Port Watch-Down a Little; Up a Lot
There is supposed to be a chill in the air. Cries of trade unfairness howl across the borders. Global economic players trade verbal jabs threatening to out-punish the world’s great consumer. Less sorghum and coal to be exported; fewer cars and steel to be imported. Where does it all end? Last month, it really did not seem to matter for Texas ports since it nearly equaled April’s arrival numbers. In fact, with five months under 2018’s belt, this year is shaping up to be a near-record one. Thus far, 2018 is outperforming 2017 by well over 4%. Hence, every port – save one – is enjoying positive numbers on a year-to-date basis and all but three of Texas’ eight major ports posted monthly gains.
Houston’s monthly performance mirrored that of Freeport’s year-to-date percentage climb (i.e., 0.5%). This was enough to keep the port firmly above 2017’s arrival count by 3.4%. In the BTU arena, LPG arrivals are distancing last year’s numbers by over 10% after a monthly 1% uptick and tankers are benefiting from the demand for American crude overseas with a 14.5% monthly gain. Interestingly, there were still a few substantial percentage declines for the month. Namely, bulkers – off by over 4% for the month and over 7% for the year; chemical tankers – down by over 12% month-to-month but still outpacing 2017 by over 9%; general cargo – slumped by 12% during the course of the last month and lags last year by 1%; and ocean-going tows – fell over 14% in the last month and behind last year’s count by nearly 11%. Conversely, container arrivals saw their highest number for the year resulting in a 5% monthly climb as did car carriers with a 55% leap. At this juncture, it does not appear the threat of tariffs is slowing the movement of cars and containers in and out of the port.
Texas City is also poised to capitalize on the export of crude bonanza with its first partial loading of a VLCC with black gold this month. Unfortunately, that news could not take the sting out of a monthly arrival plunge of 20%; however, that came on the heels of a record month as reflected in the fact that Texas City is outshining last year’s arrival count by 6%. A few miles to the south, Galveston also put up negative arrivals for the month. Fortunately, the 9% monthly wane paled in comparison to the fact that 17% more vessels have arrived in the port year-to-date wise. The only other port that found itself “in the red” over the last month was Sabine.
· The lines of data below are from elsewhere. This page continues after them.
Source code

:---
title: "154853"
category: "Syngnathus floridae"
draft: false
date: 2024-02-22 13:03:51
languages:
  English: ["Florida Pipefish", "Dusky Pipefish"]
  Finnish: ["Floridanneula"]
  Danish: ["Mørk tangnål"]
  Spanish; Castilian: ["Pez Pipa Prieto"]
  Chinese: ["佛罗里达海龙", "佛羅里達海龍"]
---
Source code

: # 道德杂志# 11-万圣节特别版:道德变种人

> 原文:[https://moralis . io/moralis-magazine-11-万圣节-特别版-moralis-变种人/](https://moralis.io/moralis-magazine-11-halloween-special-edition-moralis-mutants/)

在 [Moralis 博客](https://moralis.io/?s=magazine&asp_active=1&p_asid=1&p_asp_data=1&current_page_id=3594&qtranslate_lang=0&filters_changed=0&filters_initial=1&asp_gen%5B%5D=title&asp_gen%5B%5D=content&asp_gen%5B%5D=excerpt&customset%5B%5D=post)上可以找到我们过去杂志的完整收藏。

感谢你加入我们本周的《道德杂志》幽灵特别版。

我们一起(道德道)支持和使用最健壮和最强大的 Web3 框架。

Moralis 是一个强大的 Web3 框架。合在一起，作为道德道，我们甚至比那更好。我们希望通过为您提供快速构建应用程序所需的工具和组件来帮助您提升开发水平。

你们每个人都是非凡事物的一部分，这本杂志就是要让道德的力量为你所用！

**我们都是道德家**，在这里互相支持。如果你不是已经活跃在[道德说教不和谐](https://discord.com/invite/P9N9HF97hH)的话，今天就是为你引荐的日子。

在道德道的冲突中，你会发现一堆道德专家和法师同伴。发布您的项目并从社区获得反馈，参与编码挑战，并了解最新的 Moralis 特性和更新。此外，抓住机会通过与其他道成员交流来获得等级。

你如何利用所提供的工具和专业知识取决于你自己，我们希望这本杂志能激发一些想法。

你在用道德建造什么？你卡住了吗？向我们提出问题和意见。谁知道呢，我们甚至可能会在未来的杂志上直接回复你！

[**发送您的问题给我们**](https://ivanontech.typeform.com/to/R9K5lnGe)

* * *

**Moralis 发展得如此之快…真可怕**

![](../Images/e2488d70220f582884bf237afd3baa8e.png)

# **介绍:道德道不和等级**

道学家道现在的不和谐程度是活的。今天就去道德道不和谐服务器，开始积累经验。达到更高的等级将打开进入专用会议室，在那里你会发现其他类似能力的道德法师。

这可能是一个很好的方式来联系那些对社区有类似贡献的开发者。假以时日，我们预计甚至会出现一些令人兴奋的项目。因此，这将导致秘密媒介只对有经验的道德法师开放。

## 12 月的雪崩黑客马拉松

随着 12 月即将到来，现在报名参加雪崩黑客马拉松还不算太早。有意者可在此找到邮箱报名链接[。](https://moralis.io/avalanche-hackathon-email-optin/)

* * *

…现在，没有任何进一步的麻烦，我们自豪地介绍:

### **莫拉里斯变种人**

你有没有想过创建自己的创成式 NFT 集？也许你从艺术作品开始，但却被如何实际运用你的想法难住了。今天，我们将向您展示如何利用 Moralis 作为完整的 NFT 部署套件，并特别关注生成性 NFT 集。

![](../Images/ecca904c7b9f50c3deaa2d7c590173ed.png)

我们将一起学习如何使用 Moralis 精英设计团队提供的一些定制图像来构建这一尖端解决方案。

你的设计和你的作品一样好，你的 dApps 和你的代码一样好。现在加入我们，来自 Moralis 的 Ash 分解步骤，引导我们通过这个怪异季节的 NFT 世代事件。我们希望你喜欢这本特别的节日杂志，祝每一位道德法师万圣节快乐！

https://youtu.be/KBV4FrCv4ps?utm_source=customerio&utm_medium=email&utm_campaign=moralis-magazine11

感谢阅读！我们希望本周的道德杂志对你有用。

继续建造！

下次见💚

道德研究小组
Despite a 4.4% decrease in arrivals, Sabine is enjoying a rather robust rebound with 2018 outperforming 2017 by nearly 16% mostly due to its firming petrochemical export base.
On the opposite side of the coastline, Brownsville’s monthly vessel count more than doubled with an arrival record of 38. This dramatic jump propelled the port squarely in positive territory with 13.5% more arrivals on a year-to-date basis. The torrid pace was fueled in no small part by its very strong trading relationship with northern Mexico. Granted, there may have been some “front-loading” of commerce in anticipation of new tariffs. The similarly sized port of Port Lavaca/Point Comfort may not have led the constellation of Texas ports for the month with its second place finish of 13.6% but it is certainly outdistancing its brethren with its nearly 30% higher vessel count year-over-year. Freeport, on the other hand, is eking out a slightly better arrival count this year on the heels of a 9% monthly rise in its vessel count. Granted, a 0.5% lead over its previous year is commendable in the wake of 2017’s record numbers.
Corpus Christi – a port that is coming off on a good year. In that regard, a slight downturn would not be unusual; however, after logging a 3% monthly gain in arrivals, the port has had 12% fewer arrivals compared to last year. Some of the fall off is due to larger tankers exporting greater volumes of cargo and the fact that local refineries are producing less petcoke for export as sweeter barrels flow in from the Permian basin via pipeline. Yet, there are some dramatic decreases in agricultural exports as evidenced by the precipitous drop in the export of sorghum to China. Nevertheless, steel continues to be imported for the miles of pipeline being laid from the shale gas fields into the port. Moreover, the flow of barite through the port will invariably ramp up as more fracking unfolds in the Permian and Eagleford plays. Ultimately, Corpus Christi is poised to become a key player.
Perhaps the protectionist posturing will manifest itself in more concrete actions on the part of our nation’s various trading partners that may have the potential of markedly eroding today’s gains. Maybe those same anti-free trade measures will further bolster the performance of the U.S. economy. After all, in the beginning of the last century another Republican White House resident observed, “Our past experience shows that great prosperity in this country has always come under a protective tariff.” Albeit, times have changed since Theodore Roosevelt held office. Nonetheless, one must be mindful of the consequences of a flood of foreign products given that history has a habit of repeating itself. This was poignantly reflected in a lament by the London Daily Mail the year prior to T. Roosevelt’s assumption of the Presidency in the following passage, “We have lost to the American manufacturer electrical machinery, locomotives, steel rails, sugar-producing and agricultural machinery, and latterly even stationary engines, the pride and backbone of the British engineering industry.”